======== Provided data ========

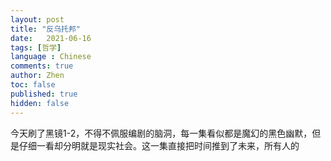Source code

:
 ```yaml
---
layout: post
title: "反乌托邦"
date:   2021-06-16
tags: [哲学]
language : Chinese
comments: true
author: Zhen
toc: false
published: true
hidden: false
---
```

今天刷了黑镜1-2，不得不佩服编剧的脑洞，每一集看似都是魔幻的黑色幽默，但是仔细一看却分明就是现实社会。这一集直接把时间推到了未来，所有人的
<!--stackedit_data:
eyJoaXN0b3J5IjpbLTkzMDM5MjM0NiwtMTc4NTI3NTM3N119
-->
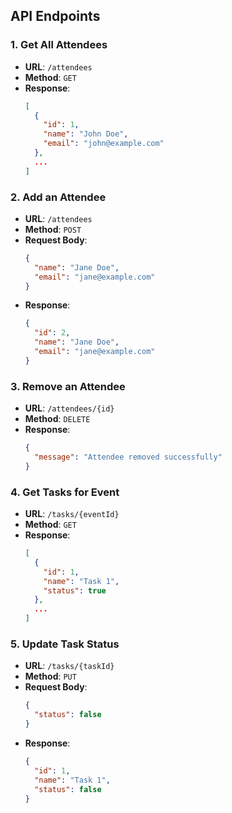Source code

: ## API Endpoints

### 1. Get All Attendees
- **URL**: `/attendees`
- **Method**: `GET`
- **Response**:
  ```json
  [
    {
      "id": 1,
      "name": "John Doe",
      "email": "john@example.com"
    },
    ...
  ]
  ```

### 2. Add an Attendee
- **URL**: `/attendees`
- **Method**: `POST`
- **Request Body**:
  ```json
  {
    "name": "Jane Doe",
    "email": "jane@example.com"
  }
  ```
- **Response**:
  ```json
  {
    "id": 2,
    "name": "Jane Doe",
    "email": "jane@example.com"
  }
  ```

### 3. Remove an Attendee
- **URL**: `/attendees/{id}`
- **Method**: `DELETE`
- **Response**:
  ```json
  {
    "message": "Attendee removed successfully"
  }
  ```

### 4. Get Tasks for Event
- **URL**: `/tasks/{eventId}`
- **Method**: `GET`
- **Response**:
  ```json
  [
    {
      "id": 1,
      "name": "Task 1",
      "status": true
    },
    ...
  ]
  ```

### 5. Update Task Status
- **URL**: `/tasks/{taskId}`
- **Method**: `PUT`
- **Request Body**:
  ```json
  {
    "status": false
  }
  ```
- **Response**:
  ```json
  {
    "id": 1,
    "name": "Task 1",
    "status": false
  }
  ```
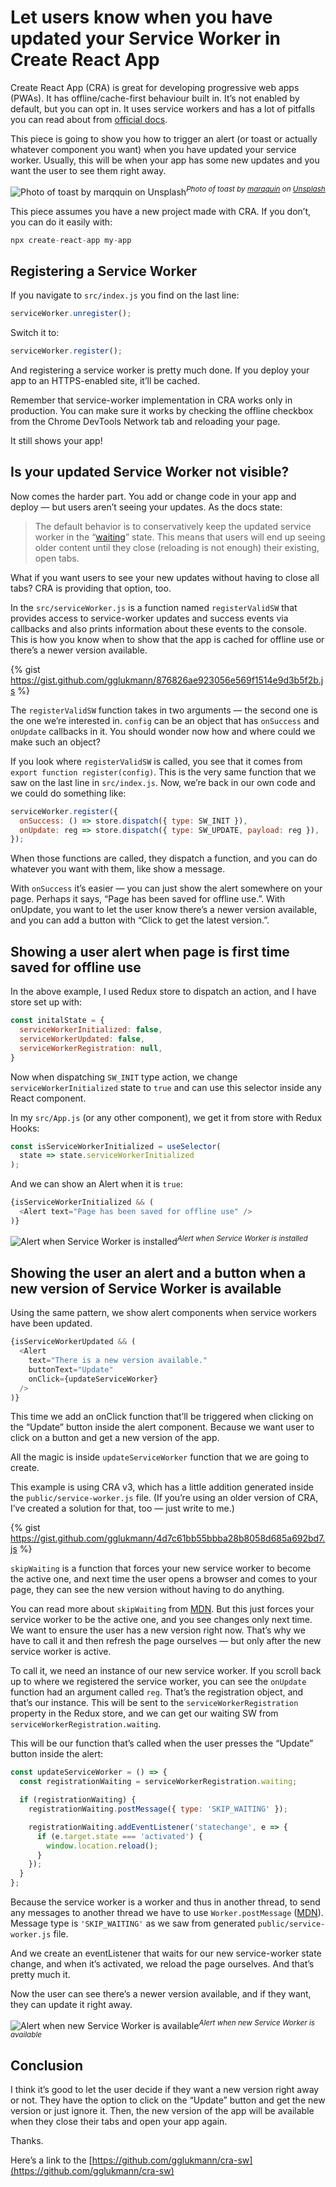 
# Let users know when you have updated your Service Worker in Create React App

Create React App (CRA) is great for developing progressive web apps (PWAs). It has offline/cache-first behaviour built in. It’s not enabled by default, but you can opt in. It uses service workers and has a lot of pitfalls you can read about from [official docs](https://create-react-app.dev/docs/making-a-progressive-web-app/).

This piece is going to show you how to trigger an alert (or toast or actually whatever component you want) when you have updated your service worker. Usually, this will be when your app has some new updates and you want the user to see them right away.

![Photo of toast by [marqquin](https://unsplash.com/@marqquin?utm_source=medium&utm_medium=referral) on [Unsplash](https://unsplash.com?utm_source=medium&utm_medium=referral)](https://cdn-images-1.medium.com/max/12000/0*hvqDHiDG9pggqJY4)<em><sup>Photo of toast by [marqquin](https://unsplash.com/@marqquin?utm_source=medium&utm_medium=referral) on [Unsplash](https://unsplash.com?utm_source=medium&utm_medium=referral)</sup></em>

This piece assumes you have a new project made with CRA. If you don’t, you can do it easily with:

```javascript
npx create-react-app my-app
```

## Registering a Service Worker

If you navigate to `src/index.js` you find on the last line:

```javascript
serviceWorker.unregister();
```

Switch it to:

```javascript
serviceWorker.register();
```

And registering a service worker is pretty much done. If you deploy your app to an HTTPS-enabled site, it’ll be cached.

Remember that service-worker implementation in CRA works only in production. You can make sure it works by checking the offline checkbox from the Chrome DevTools Network tab and reloading your page.

It still shows your app!

## Is your updated Service Worker not visible?

Now comes the harder part. You add or change code in your app and deploy — but users aren’t seeing your updates. As the docs state:
> The default behavior is to conservatively keep the updated service worker in the “[waiting](https://developers.google.com/web/fundamentals/primers/service-workers/lifecycle#waiting)” state. This means that users will end up seeing older content until they close (reloading is not enough) their existing, open tabs.

What if you want users to see your new updates without having to close all tabs? CRA is providing that option, too.

In the `src/serviceWorker.js` is a function named `registerValidSW` that provides access to service-worker updates and success events via callbacks and also prints information about these events to the console. This is how you know when to show that the app is cached for offline use or there’s a newer version available.

{% gist https://gist.github.com/gglukmann/876826ae923056e569f1514e9d3b5f2b.js %}

The `registerValidSW` function takes in two arguments — the second one is the one we’re interested in. `config` can be an object that has `onSuccess` and `onUpdate` callbacks in it. You should wonder now how and where could we make such an object?

If you look where `registerValidSW` is called, you see that it comes from `export function register(config)`. This is the very same function that we saw on the last line in `src/index.js`. Now, we’re back in our own code and we could do something like:

```javascript
serviceWorker.register({
  onSuccess: () => store.dispatch({ type: SW_INIT }),
  onUpdate: reg => store.dispatch({ type: SW_UPDATE, payload: reg }),
});
```

When those functions are called, they dispatch a function, and you can do whatever you want with them, like show a message.

With `onSuccess` it’s easier — you can just show the alert somewhere on your page. Perhaps it says, “Page has been saved for offline use.”. With onUpdate, you want to let the user know there’s a newer version available, and you can add a button with “Click to get the latest version.”.

## Showing a user alert when page is first time saved for offline use

In the above example, I used Redux store to dispatch an action, and I have store set up with:

```javascript
const initalState = {
  serviceWorkerInitialized: false,
  serviceWorkerUpdated: false,
  serviceWorkerRegistration: null,
}
```

Now when dispatching `SW_INIT` type action, we change `serviceWorkerInitialized` state to `true` and can use this selector inside any React component.

In my `src/App.js` (or any other component), we get it from store with Redux Hooks:

```javascript
const isServiceWorkerInitialized = useSelector(
  state => state.serviceWorkerInitialized
);
```

And we can show an Alert when it is `true`:

```javascript
{isServiceWorkerInitialized && (
  <Alert text="Page has been saved for offline use" />
)}
```

![Alert when Service Worker is installed](https://cdn-images-1.medium.com/max/2000/1*dQ-oTIRtgnbd8PQ84cXJVA.png)<em><sup>Alert when Service Worker is installed</em></sup>

## Showing the user an alert and a button when a new version of Service Worker is available

Using the same pattern, we show alert components when service workers have been updated.

```javascript
{isServiceWorkerUpdated && (
  <Alert
    text="There is a new version available."
    buttonText="Update"
    onClick={updateServiceWorker}
  />
)}
```

This time we add an onClick function that’ll be triggered when clicking on the “Update” button inside the alert component. Because we want user to click on a button and get a new version of the app.

All the magic is inside `updateServiceWorker` function that we are going to create.

This example is using CRA v3, which has a little addition generated inside the `public/service-worker.js` file. (If you’re using an older version of CRA, I’ve created a solution for that, too — just write to me.)

{% gist https://gist.github.com/gglukmann/4d7c61bb55bbba28b8058d685a692bd7.js %}

`skipWaiting` is a function that forces your new service worker to become the active one, and next time the user opens a browser and comes to your page, they can see the new version without having to do anything.

You can read more about `skipWaiting` from [MDN](https://developer.mozilla.org/en-US/docs/Web/API/ServiceWorkerGlobalScope/skipWaiting). But this just forces your service worker to be the active one, and you see changes only next time. We want to ensure the user has a new version right now. That’s why we have to call it and then refresh the page ourselves — but only after the new service worker is active.

To call it, we need an instance of our new service worker. If you scroll back up to where we registered the service worker, you can see the `onUpdate` function had an argument called `reg`. That’s the registration object, and that’s our instance. This will be sent to the `serviceWorkerRegistration` property in the Redux store, and we can get our waiting SW from `serviceWorkerRegistration.waiting`.

This will be our function that’s called when the user presses the “Update” button inside the alert:

```javascript
const updateServiceWorker = () => {
  const registrationWaiting = serviceWorkerRegistration.waiting;

  if (registrationWaiting) {
    registrationWaiting.postMessage({ type: 'SKIP_WAITING' });

    registrationWaiting.addEventListener('statechange', e => {
      if (e.target.state === 'activated') {
        window.location.reload();
      }
    });
  }
};
```

Because the service worker is a worker and thus in another thread, to send any messages to another thread we have to use `Worker.postMessage` ([MDN](https://developer.mozilla.org/en-US/docs/Web/API/Worker/postMessage)). Message type is `'SKIP_WAITING'` as we saw from generated `public/service-worker.js` file.

And we create an eventListener that waits for our new service-worker state change, and when it’s activated, we reload the page ourselves. And that’s pretty much it.

Now the user can see there’s a newer version available, and if they want, they can update it right away.

![Alert when new Service Worker is available](https://cdn-images-1.medium.com/max/2000/1*4k3sIy_o9fICXdJug4wFtA.png)<em><sup>Alert when new Service Worker is available</sup></em>

## Conclusion

I think it’s good to let the user decide if they want a new version right away or not. They have the option to click on the “Update” button and get the new version or just ignore it. Then, the new version of the app will be available when they close their tabs and open your app again.

Thanks.

Here’s a link to the [https://github.com/gglukmann/cra-sw](https://github.com/gglukmann/cra-sw)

========

**Task instructions:**
Each line from the start of the entries to the line holding "### 1. Get All Attendees" is to be given again exactly, both ends included, and each picture is to be left out.

**Output of the exercise:**
Source code

:
 ```yaml
---
layout: post
title: "反乌托邦"
date:   2021-06-16
tags: [哲学]
language : Chinese
comments: true
author: Zhen
toc: false
published: true
hidden: false
---
```

今天刷了黑镜1-2，不得不佩服编剧的脑洞，每一集看似都是魔幻的黑色幽默，但是仔细一看却分明就是现实社会。这一集直接把时间推到了未来，所有人的
<!--stackedit_data:
eyJoaXN0b3J5IjpbLTkzMDM5MjM0NiwtMTc4NTI3NTM3N119
-->
Source code

: ## API Endpoints

### 1. Get All Attendees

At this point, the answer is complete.